_Dataset excerpts_.
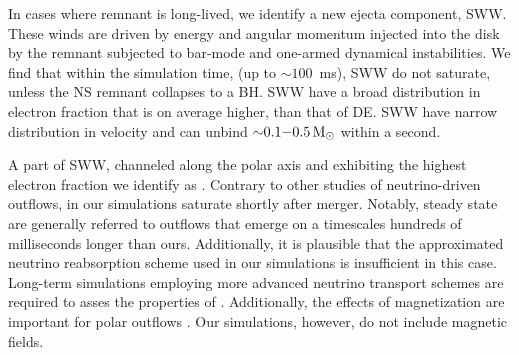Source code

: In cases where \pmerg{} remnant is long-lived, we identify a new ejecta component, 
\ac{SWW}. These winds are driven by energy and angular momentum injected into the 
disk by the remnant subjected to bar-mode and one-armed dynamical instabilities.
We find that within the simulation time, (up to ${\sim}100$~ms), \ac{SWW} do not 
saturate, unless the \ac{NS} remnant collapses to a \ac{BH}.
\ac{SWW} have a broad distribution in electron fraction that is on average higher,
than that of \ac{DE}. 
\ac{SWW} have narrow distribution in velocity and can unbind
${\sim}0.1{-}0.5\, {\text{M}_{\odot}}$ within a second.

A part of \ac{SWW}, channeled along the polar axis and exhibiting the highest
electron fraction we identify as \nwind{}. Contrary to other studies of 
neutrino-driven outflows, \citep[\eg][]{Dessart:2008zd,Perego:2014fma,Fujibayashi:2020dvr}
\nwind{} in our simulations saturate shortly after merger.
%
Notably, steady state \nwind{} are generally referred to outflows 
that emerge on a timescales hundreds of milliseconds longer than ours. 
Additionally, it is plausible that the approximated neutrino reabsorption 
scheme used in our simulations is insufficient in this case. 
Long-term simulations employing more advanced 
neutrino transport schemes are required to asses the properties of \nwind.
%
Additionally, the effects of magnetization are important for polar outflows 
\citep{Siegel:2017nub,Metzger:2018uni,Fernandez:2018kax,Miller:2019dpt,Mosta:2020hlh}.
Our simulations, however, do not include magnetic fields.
--
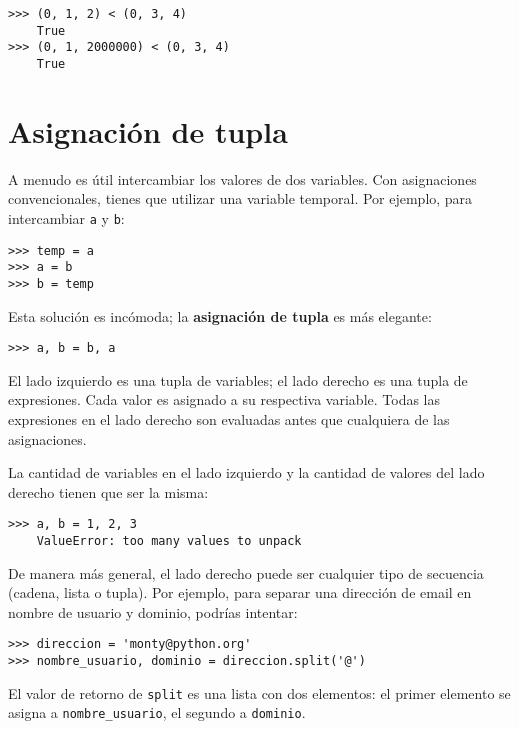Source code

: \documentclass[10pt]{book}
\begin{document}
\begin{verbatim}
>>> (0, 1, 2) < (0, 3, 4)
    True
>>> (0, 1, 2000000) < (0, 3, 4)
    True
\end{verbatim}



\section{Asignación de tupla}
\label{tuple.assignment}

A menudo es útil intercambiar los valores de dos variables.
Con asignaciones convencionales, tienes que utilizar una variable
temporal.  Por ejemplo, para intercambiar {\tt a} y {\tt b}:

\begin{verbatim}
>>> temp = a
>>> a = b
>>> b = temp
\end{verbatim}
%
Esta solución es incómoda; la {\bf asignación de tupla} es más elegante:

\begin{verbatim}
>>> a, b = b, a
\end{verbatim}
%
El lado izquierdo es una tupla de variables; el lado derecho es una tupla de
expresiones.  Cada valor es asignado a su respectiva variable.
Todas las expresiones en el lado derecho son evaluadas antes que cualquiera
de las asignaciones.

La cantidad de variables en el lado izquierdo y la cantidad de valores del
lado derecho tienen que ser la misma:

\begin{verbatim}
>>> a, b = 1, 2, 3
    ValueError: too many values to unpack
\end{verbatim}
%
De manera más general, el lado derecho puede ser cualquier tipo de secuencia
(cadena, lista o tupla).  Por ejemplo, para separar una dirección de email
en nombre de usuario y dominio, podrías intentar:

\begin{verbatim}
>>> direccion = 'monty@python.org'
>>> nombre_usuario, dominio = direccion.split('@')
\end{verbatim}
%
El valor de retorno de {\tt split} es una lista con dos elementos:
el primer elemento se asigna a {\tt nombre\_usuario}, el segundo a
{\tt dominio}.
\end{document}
==
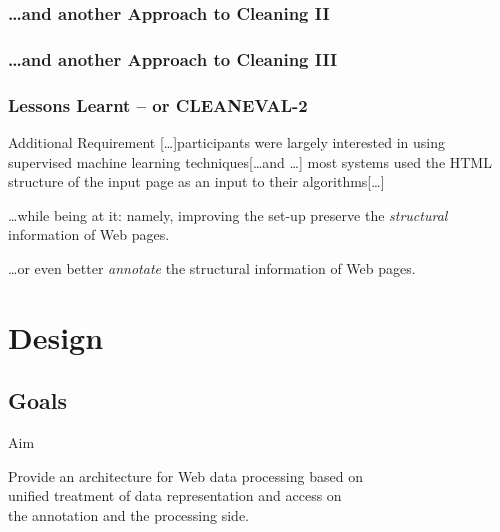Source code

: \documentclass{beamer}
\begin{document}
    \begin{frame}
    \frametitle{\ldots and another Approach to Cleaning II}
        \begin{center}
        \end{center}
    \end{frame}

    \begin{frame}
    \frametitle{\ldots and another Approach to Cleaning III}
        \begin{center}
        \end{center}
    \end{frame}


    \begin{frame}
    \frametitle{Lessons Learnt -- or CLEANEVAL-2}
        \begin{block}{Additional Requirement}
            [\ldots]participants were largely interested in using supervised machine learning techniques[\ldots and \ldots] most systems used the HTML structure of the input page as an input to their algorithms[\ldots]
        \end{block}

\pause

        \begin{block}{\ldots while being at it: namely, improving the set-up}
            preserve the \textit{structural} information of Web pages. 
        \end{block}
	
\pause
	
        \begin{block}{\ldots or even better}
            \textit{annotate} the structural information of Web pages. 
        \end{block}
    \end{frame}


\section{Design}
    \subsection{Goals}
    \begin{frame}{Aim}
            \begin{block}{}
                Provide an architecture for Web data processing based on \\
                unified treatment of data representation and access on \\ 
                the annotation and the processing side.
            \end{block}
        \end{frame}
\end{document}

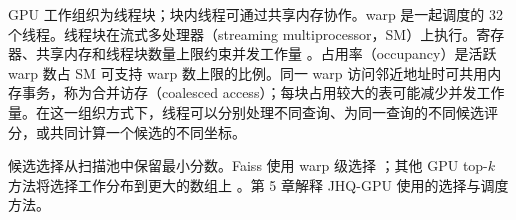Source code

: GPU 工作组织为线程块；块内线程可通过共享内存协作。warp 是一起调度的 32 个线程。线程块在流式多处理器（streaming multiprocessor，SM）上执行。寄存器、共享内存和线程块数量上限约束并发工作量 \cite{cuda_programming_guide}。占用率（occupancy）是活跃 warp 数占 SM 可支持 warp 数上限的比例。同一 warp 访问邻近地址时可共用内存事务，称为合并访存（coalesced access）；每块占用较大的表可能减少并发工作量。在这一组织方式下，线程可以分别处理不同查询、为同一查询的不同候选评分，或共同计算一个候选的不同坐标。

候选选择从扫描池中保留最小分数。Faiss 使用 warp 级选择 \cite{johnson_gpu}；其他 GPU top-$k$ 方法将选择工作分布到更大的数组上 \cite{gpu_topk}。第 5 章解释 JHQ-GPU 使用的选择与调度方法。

_Work to be completed_.
Lines that include the word "pages" are to be extracted from the data above.

_Answer section_.
            preserve the \textit{structural} information of Web pages. 
            \textit{annotate} the structural information of Web pages. 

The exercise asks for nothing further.